Part of our presentation involved show-and-tell, as Connie passed things around, including samples from a series of pamphlets called Girls and Science Education. According to Connie, the library has a “fabulous collection” of science activities for school children. She also showed us a photograph of Isaac Asimov with a former librarian, framed with a limerick he had written for her, beginning “Said a certain young damsel named Ruth”. Unlike really good limericks, however, there was nothing obscene about it.
I’ve spent most of my life around and in libraries, and I was married to a librarian. Listening to the librarians here at the Library of Congress, I was struck by the fact that although the library is HUGE, it’s…just a library. You can go there, talk to librarians (or call or email them), and look at books. The librarians help you find things, and they stressed how much they want to do that.

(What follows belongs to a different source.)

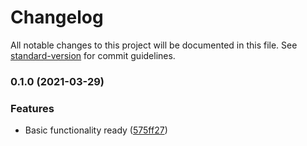 # Changelog

All notable changes to this project will be documented in this file. See [standard-version](https://github.com/conventional-changelog/standard-version) for commit guidelines.

### 0.1.0 (2021-03-29)


### Features

* Basic functionality ready ([575ff27](https://github.com/body-builder/typescript-cp/commit/575ff27538e8f0907257ab2d6fab7ba34d1d643e))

Many people do go there for research, and while the science section may be mostly people working in science (I’m guessing), we were given the example of the novel The Family That Couldn’t Sleep that was researched there with help from the librarians. Another example Connie gave of helping people with research was a book she had located, in which a doctor talked about how he treated Lincoln after he was shot. She found that book for an actor preparing for a movie role about Lincoln (not the recent Spielberg movie). As she said of these activities, “It is fun to be a library of last resort. We have a great time.”

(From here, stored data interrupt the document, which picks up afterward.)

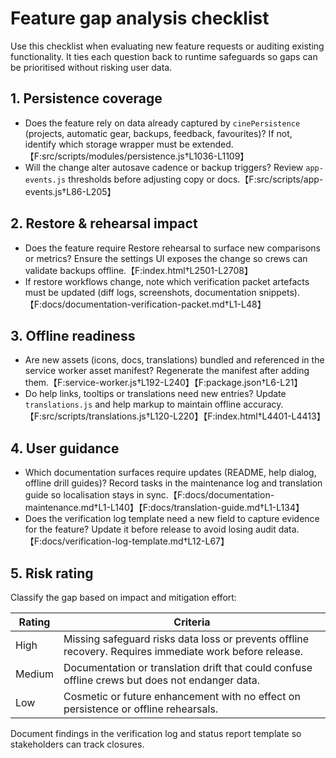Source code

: # Feature gap analysis checklist

Use this checklist when evaluating new feature requests or auditing existing functionality. It ties each
question back to runtime safeguards so gaps can be prioritised without risking user data.

## 1. Persistence coverage
- Does the feature rely on data already captured by `cinePersistence` (projects, automatic gear, backups,
  feedback, favourites)? If not, identify which storage wrapper must be extended.【F:src/scripts/modules/persistence.js†L1036-L1109】
- Will the change alter autosave cadence or backup triggers? Review `app-events.js` thresholds before
  adjusting copy or docs.【F:src/scripts/app-events.js†L86-L205】

## 2. Restore & rehearsal impact
- Does the feature require Restore rehearsal to surface new comparisons or metrics? Ensure the settings UI
  exposes the change so crews can validate backups offline.【F:index.html†L2501-L2708】
- If restore workflows change, note which verification packet artefacts must be updated (diff logs,
  screenshots, documentation snippets).【F:docs/documentation-verification-packet.md†L1-L48】

## 3. Offline readiness
- Are new assets (icons, docs, translations) bundled and referenced in the service worker asset manifest?
  Regenerate the manifest after adding them.【F:service-worker.js†L192-L240】【F:package.json†L6-L21】
- Do help links, tooltips or translations need new entries? Update `translations.js` and help markup to
  maintain offline accuracy.【F:src/scripts/translations.js†L120-L220】【F:index.html†L4401-L4413】

## 4. User guidance
- Which documentation surfaces require updates (README, help dialog, offline drill guides)? Record tasks in
  the maintenance log and translation guide so localisation stays in sync.【F:docs/documentation-maintenance.md†L1-L140】【F:docs/translation-guide.md†L1-L134】
- Does the verification log template need a new field to capture evidence for the feature? Update it before
  release to avoid losing audit data.【F:docs/verification-log-template.md†L12-L67】

## 5. Risk rating
Classify the gap based on impact and mitigation effort:

| Rating | Criteria |
| --- | --- |
| High | Missing safeguard risks data loss or prevents offline recovery. Requires immediate work before release. |
| Medium | Documentation or translation drift that could confuse offline crews but does not endanger data. |
| Low | Cosmetic or future enhancement with no effect on persistence or offline rehearsals. |

Document findings in the verification log and status report template so stakeholders can track closures.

While we were visiting the library I was also thinking about something I’ve pondered on other occasions, the changing nature of libraries with new technology. One of the other science writers addressed this, asking whether the Library of Congress is working on digitizing the entire collection, to which Connie responded “We’ll never be able to do that.” Another librarian, later in the evening also said, “If anyone tells you the print book is dead, they are lying to you.”

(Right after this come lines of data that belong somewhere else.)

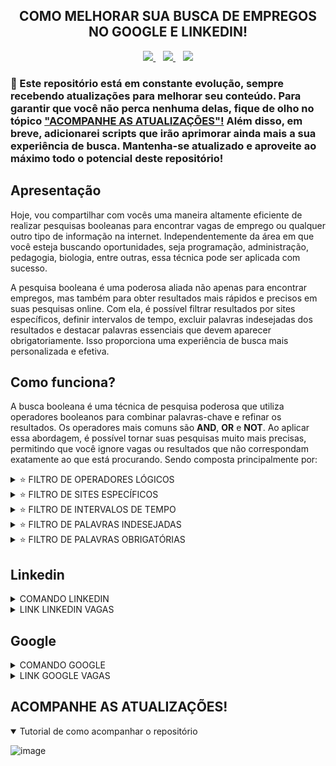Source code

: <!-- 
Eu escolhi combinar códigos em markdown e html, pois eles se complementam mutuamente. Por exemplo, enquanto o markdown pode ser útil para a maioria das formatações de texto, como títulos e listas, ele não oferece suporte para alinhar o texto no centro e algumas outras funcionalidades avançadas. É aí que o html entra, permitindo preencher essas lacunas. No entanto, reconheço que o html pode ser mais verboso em comparação com o markdown, tornando o código mais extenso. Portanto, sempre que possível, opto pelo markdown para manter o código mais limpo e legível.
-->

<!-- TÍTULO -->
<!-- HTML -->
<h2 align="center">
  COMO MELHORAR SUA BUSCA DE EMPREGOS NO GOOGLE E LINKEDIN!
</h2>

<!-- BADGES -->
<!-- HTML -->
<div align="center">
  <a href="https://github.com/steteler">
    <img src="https://img.shields.io/github/followers/steteler.svg?style=social&label=Followers&maxAge=2592000&cacheSeconds=3600"/>
  </a>
  &nbsp;&nbsp;
  <a href="#">
    <img src="https://img.shields.io/github/stars/steteler/steteler-jobs-search-tips.svg?style=social&cacheSeconds=3600"/>
  </a>
  &nbsp;&nbsp;
  <a href="#">
    <img src="https://img.shields.io/github/watchers/steteler/steteler-jobs-search-tips.svg?style=social&cacheSeconds=3600"/>
  </a>
</div>

<!-- AVISOS -->
<!-- MARKDOWN -->
### 🚨 Este repositório está em constante evolução, sempre recebendo atualizações para melhorar seu conteúdo. Para garantir que você não perca nenhuma delas, fique de olho no tópico <a href="#acompanhe-as-atualizações">"ACOMPANHE AS ATUALIZAÇÕES"!</a> Além disso, em breve, adicionarei scripts que irão aprimorar ainda mais a sua experiência de busca. Mantenha-se atualizado e aproveite ao máximo todo o potencial deste repositório!

<!-- APRESENTAÇÃO -->
<!-- MARKDOWN -->
## Apresentação
Hoje, vou compartilhar com vocês uma maneira altamente eficiente de realizar pesquisas booleanas para encontrar vagas de emprego ou qualquer outro tipo de informação na internet. Independentemente da área em que você esteja buscando oportunidades, seja programação, administração, pedagogia, biologia, entre outras, essa técnica pode ser aplicada com sucesso.

A pesquisa booleana é uma poderosa aliada não apenas para encontrar empregos, mas também para obter resultados mais rápidos e precisos em suas pesquisas online. Com ela, é possível filtrar resultados por sites específicos, definir intervalos de tempo, excluir palavras indesejadas dos resultados e destacar palavras essenciais que devem aparecer obrigatoriamente. Isso proporciona uma experiência de busca mais personalizada e efetiva.

<!-- COMO FUNCIONA -->
<!-- MARKDOWN -->
## Como funciona?
A busca booleana é uma técnica de pesquisa poderosa que utiliza operadores booleanos para combinar palavras-chave e refinar os resultados. Os operadores mais comuns são <b>AND</b>, <b>OR</b> e <b>NOT</b>. Ao aplicar essa abordagem, é possível tornar suas pesquisas muito mais precisas, permitindo que você ignore vagas ou resultados que não correspondam exatamente ao que está procurando. Sendo composta principalmente por:

<!-- FILTROS LÓGICOS -->
<!-- HTML -->
<details>
  <summary>⭐ FILTRO DE OPERADORES LÓGICOS</summary>
  <p>
    A pesquisa booleana utiliza operadores como <b>"AND"</b>, <b>"OR"</b> e <b>"NOT"</b> para refinar os resultados. Por exemplo, ao pesquisar vagas de emprego, você pode combinar palavras-chave relevantes com <b>"AND"</b> para obter resultados mais específicos.
  </p>
  <ul>
    <li>
      Operador <b>AND</b> (E): <code>inteligência artificial <b>AND</b> aprendizado de máquina</code><br/>
      Resultado: Os resultados conterão páginas que contenham ambas as palavras "inteligência artificial" E "aprendizado de máquina".
    </li>
    <li>
      Operador <b>OR</b> (OU): <code>inteligência artificial <b>OR</b> aprendizado de máquina</code><br/>
      Resultado: Os resultados conterão páginas que contenham qualquer uma das palavras "inteligência artificial" OU "aprendizado de máquina" OU ambas.
    </li>
    <li>
      Operador <b>NOT</b> (NÃO): <code>inteligência artificial <b>NOT</b> aprendizado de máquina</code><br/>
      Resultado: Os resultados conterão páginas que contenham a palavra "inteligência artificial", mas EXCLUINDO aquelas que também mencionam "aprendizado de máquina".
    </li>
    <li>
      Combinação de operadores: <code><b>(</b>inteligência artificial <b>OR</b> IA<b>)</b> <b>AND</b> <b>(</b>aprendizado de máquina <b>OR</b> machine learning<b>)</b></code><br/>
      Resultado: Os resultados conterão páginas que contenham "inteligência artificial" OU "IA" E também "aprendizado de máquina" OU "machine learning".
    </li>
    <li>
      Uso de parênteses para agrupar termos: <code>inteligência artificial <b>AND</b> <b>(</b>aprendizado de máquina <b>OR</b> machine learning<b>)</b></code><br/>
      Resultado: Os resultados conterão páginas que contenham a palavra "inteligência artificial" E, em seguida, qualquer uma das palavras "aprendizado de máquina" OU "machine learning".
    </li>
  </ul>
</details>

<!-- FILTROS DE SITES -->
<!-- HTML -->
<details>
  <summary>⭐ FILTRO DE SITES ESPECÍFICOS</summary>
  <p>
    Se você tem preferência por determinados sites de empregos ou de pesquisa, é possível limitar a pesquisa a esses sites específicos. Isso evita que você perca tempo navegando por diversas páginas.
  </p>
  O filtro de site na pesquisa booleana é uma poderosa ferramenta que permite aprimorar os resultados de busca, exibindo informações exclusivamente de um site específico. Por exemplo, ao utilizar a pesquisa "benefícios do exercício físico site:saude.gov.br", o mecanismo de busca apresentará somente resultados relacionados a esse tema, mas restritos ao domínio do site do governo de saúde (saude.gov.br). Essa abordagem torna a pesquisa mais precisa e relevante para suas necessidades.

  Além disso, é importante destacar que o filtro de site pode ser combinado com outros filtros, como o "+site" (para inclusão obrigatória) e o "-site" (para exclusão de determinado site das pesquisas). Essas combinações fornecem ainda mais controle sobre os resultados e permitem ajustar a pesquisa de acordo com suas preferências.
  
  Antes de realizar a busca, é recomendado verificar a sintaxe correta do operador de filtro usado pelo mecanismo de pesquisa que você está utilizando. Cada mecanismo pode ter sua própria variação, como "site:", "inurl:" ou "domain:", então é fundamental consultar a documentação específica para garantir que o filtro seja aplicado corretamente. Com essa prática, você poderá realizar pesquisas mais eficazes e encontrar informações relevantes de forma mais rápida e eficiente.
</details>

<!-- FILTROS DE INTERVALOS DE TEMPO -->
<!-- HTML -->
<details>
  <summary>⭐ FILTRO DE INTERVALOS DE TEMPO</summary>
  <p>
    Caso queira visualizar apenas resultados recentes, pode utilizar filtros de tempo para delimitar a pesquisa a um período específico, como "últimos 6 meses" ou "último ano".
  </p>
  O filtro de intervalo de tempo na pesquisa booleana é uma ferramenta que permite restringir os resultados da busca para um período específico. Ele é muito útil quando você deseja encontrar informações relevantes em um intervalo de tempo particular ou acompanhar eventos e notícias ocorridos dentro de um determinado período.

  A sintaxe geral para usar o filtro de intervalo de tempo varia dependendo do mecanismo de pesquisa, mas geralmente segue o formato:
  
  <code>termo de pesquisa data_inicial..data_final</code>
  
  Aqui está como funciona e alguns exemplos:
  
  Pesquisa em um intervalo específico de tempo:
  Suponha que você queira pesquisar sobre "tecnologia espacial" em notícias apenas do ano de 2022. Sua pesquisa seria:
  <code>tecnologia espacial 01/01/2022..31/12/2022</code>
  
  Isso retornará resultados relacionados à tecnologia espacial, mas limitados às notícias e eventos ocorridos no ano de 2022.
  
  Intervalo aberto de tempo:
  Você também pode usar um intervalo aberto para pesquisar até uma data específica. Por exemplo:
  <code>crise econômica ..31/12/2020</code>
  
  Isso retornará informações sobre a crise econômica, mas apenas até o final de 2020, excluindo resultados mais recentes.
  
  Intervalo de tempo com filtros adicionais:
  O filtro de intervalo de tempo também pode ser combinado com outros filtros booleanos para refinar ainda mais os resultados. Por exemplo:
  <code>futebol site:esporte.com 01/01/2021..31/12/2021</code>
  
  Essa pesquisa retornará informações sobre futebol, mas apenas no site "esporte.com" e restritas ao ano de 2021.
  
  Lembre-se de que é importante utilizar o formato correto da data, conforme o padrão do mecanismo de pesquisa que você está usando. Além disso, nem todos os mecanismos de pesquisa suportam esse tipo de filtro, portanto, verifique a documentação específica do mecanismo de busca para garantir que o recurso esteja disponível e para entender a sintaxe correta a ser usada. Com o filtro de intervalo de tempo, você pode refinar sua pesquisa e obter resultados mais relevantes e atualizados.
</details>

<!-- FILTRO PALAVRAS INDESEJADAS -->
<!-- HTML -->
<details>
  <summary>⭐ FILTRO DE PALAVRAS INDESEJADAS</summary>
  <p>
    Se houver termos que você não quer que apareçam nos resultados, é possível utilizá-los com o operador "NOT". Por exemplo, se você procura vagas de programação, mas não quer estágios, pode usar "programação NOT estágio" na pesquisa.
  </p>
  Exemplo: (⚠️EM CONSTRUÇÃO!⚠️)
</details>

<!-- FILTRO PALAVRAS OBRIGATÓRIAS -->
<!-- HTML -->
<details>
  <summary>⭐ FILTRO DE PALAVRAS OBRIGATÓRIAS</summary>
  <p>
    Para garantir que determinadas palavras apareçam nos resultados, utilize o sinal de adição (+) antes das palavras essenciais. Por exemplo, "+experiência +profissional".
  </p>
  Exemplo: (⚠️EM CONSTRUÇÃO!⚠️)
</details>

<!-- LINKEDIN CÓDIGO E SITE -->
<!-- MARKDOWN -->
## Linkedin
<!-- HTML -->
<details>
  <summary>
    COMANDO LINKEDIN
  </summary>
  <code>Javascript OR Typescript OR Node OR Python OR SQL OR MySQL OR HTML OR CSS OR MongoDB OR Express OR React</code>
  </br>
  </br>
  <p>
    🚨 Lembrando que, algumas empresas elas criam um post no linkedin divulgando as vagas para evitar cobranças ao criar na categoria de vagas. Lembre-se também de selecionar os filtros do linkedin ou clique no link que já deixei disponibilizado, ele já contém os filtros.
  </p>
</details>

<details>
  <summary>
    LINK LINKEDIN VAGAS
  </summary>
  </br>
  <a href="https://www.linkedin.com/jobs/search/?currentJobId=3661517854&f_E=1%2C2%2C3&f_WT=2&geoId=106057199&keywords=Javascript%20OR%20Typescript%20OR%20Node%20OR%20Python%20OR%20SQL%20OR%20MySQL%20OR%20HTML%20OR%20CSS%20OR%20MongoDB%20OR%20Express%20OR%20React&location=Brasil&refresh=true">
    Clique aqui par ser redirecionado ao Linkedin!
  </a>
</details>

<!-- GOOGLE CÓDIGO E SITE -->
<!-- MARKDOWN -->
## Google
<!-- HTML -->
<details>
  <summary>
    COMANDO GOOGLE
  </summary>
  <code>(Javascript OR Typescript OR Node OR Python OR SQL OR MySQL OR HTML OR CSS OR MongoDB OR Express OR React) AND (estagio OR trainee OR junior) AND (remoto OR home-office)</code>
  </br>
  </br>
  🚨 Você também pode usar a ferramenta de filtragem do google para ser mais assertivo, também deixei essa opção habilitada no link.
</details>

<details>
  <summary>
    LINK GOOGLE VAGAS
  </summary>
  </br>
  <a href="https://www.google.com/search?q=Javascript+OR+Typescript+OR+Node+OR+Python+OR+SQL+OR+MySQL+OR+HTML+OR+CSS+OR+MongoDB+OR+Express+OR+React+AND+estagio+OR+trainee+OR+junior+AND+remoto+OR+home-office&biw=1366&bih=625&ei=cg2yZK7FGJ7e1sQPsI-N2A4&ved=0ahUKEwiuxrvt3Y-AAxUer5UCHbBHA-sQ4dUDCA8&uact=5&oq=Javascript+OR+Typescript+OR+Node+OR+Python+OR+SQL+OR+MySQL+OR+HTML+OR+CSS+OR+MongoDB+OR+Express+OR+React+AND+estagio+OR+trainee+OR+junior+AND+remoto+OR+home-office&gs_lp=Egxnd3Mtd2l6LXNlcnAiowFKYXZhc2NyaXB0IE9SIFR5cGVzY3JpcHQgT1IgTm9kZSBPUiBQeXRob24gT1IgU1FMIE9SIE15U1FMIE9SIEhUTUwgT1IgQ1NTIE9SIE1vbmdvREIgT1IgRXhwcmVzcyBPUiBSZWFjdCBBTkQgZXN0YWdpbyBPUiB0cmFpbmVlIE9SIGp1bmlvciBBTkQgcmVtb3RvIE9SIGhvbWUtb2ZmaWNlSABQAFgAcAB4AZABAJgBAKABAKoBALgBA8gBAPgBAeIDBBgAIEE&sclient=gws-wiz-serp">
    Clique aqui par ser redirecionado ao Google!
  </a>
</details>

<!-- ACOMPANHE AS ATUALIZAÇÕES -->
<!-- MARKDOWN -->
## ACOMPANHE AS ATUALIZAÇÕES!
<!-- HTML -->
<details open>
  <summary>
    Tutorial de como acompanhar o repositório
  </summary>

  <!-- MARKDOWN -->
  ![image](https://github.com/steteler/steteler-jobs-search-tips/assets/12498746/7cebf0e6-6d0d-470d-ad23-5d6b9fb887b0)
</details>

Nevertheless, a little over 100 years ago we began creating new ways to record information other than on pieces of paper, and that process has shifted to high speed in the last 20 years. The Library of Congress, like any other library, has to respond to the changes. I asked whether they also collect things that only exist in digital form. One of the librarians (let it be noted, a young one) said she had proposed that the library collect certain science blogs, an idea that has been accepted. In addition, even now the library has not only a webpage, but a Flickr page and a Youtube page for videos of talks people are asked to give.
Following our talks with the librarians we were taken to the science reading room. The room is less grand than in the main library across the street, yet it has carved stonework and square pillars on the sides, and if you don’t look too closely, the carvings seem a bit Mayan in style. Another large room has somewhat the ambiance of an old-fashioned bank, back when banks believed in grandeur (before they succumbed to the American belief that tawdry cheapness looks “modern”).
The librarians emphasized that they want people to come in, to use the library in person. Every librarian who talked to us was very friendly, and all of them seemed enthused about what they do. Which was good to hear. They help to keep the barbarians from climbing over the walls, even if they can’t keep those barbarians from being elected.
[Since this is my personal blog and therefore not required to make sense in any fashion, I want to add an unrelated item—back in smarty pants school we called that a non sequitur. I learned this week that I did not get a science writing job I wanted very much. Well, the planet earth can kiss my ass, but as long as I’m forced to be here and endure this world, I will by God enjoy it. Yesterday evening I had an opportunity to spend time with Sergei Tolstoy, the great-grandson of the Tolstoy of War and Peace fame, and I made a point of speaking some with Sergei in Russian. He’s 90 years old, and I was a little shocked how healthy, lively, and intense he is. I thought “My God, you can be like this at 90? Sign me up.”
And I know, he’s only the great-grandson. That’s pretty far removed from great-grandpappy with the beard, and we didn’t talk about literature at all. But hey, did you get to spend the evening having wine with Tolstoy’s great-grandson listening to stories about being in Paris with his mother or working as an intelligence agent at the end of WWII? Huh, didya?]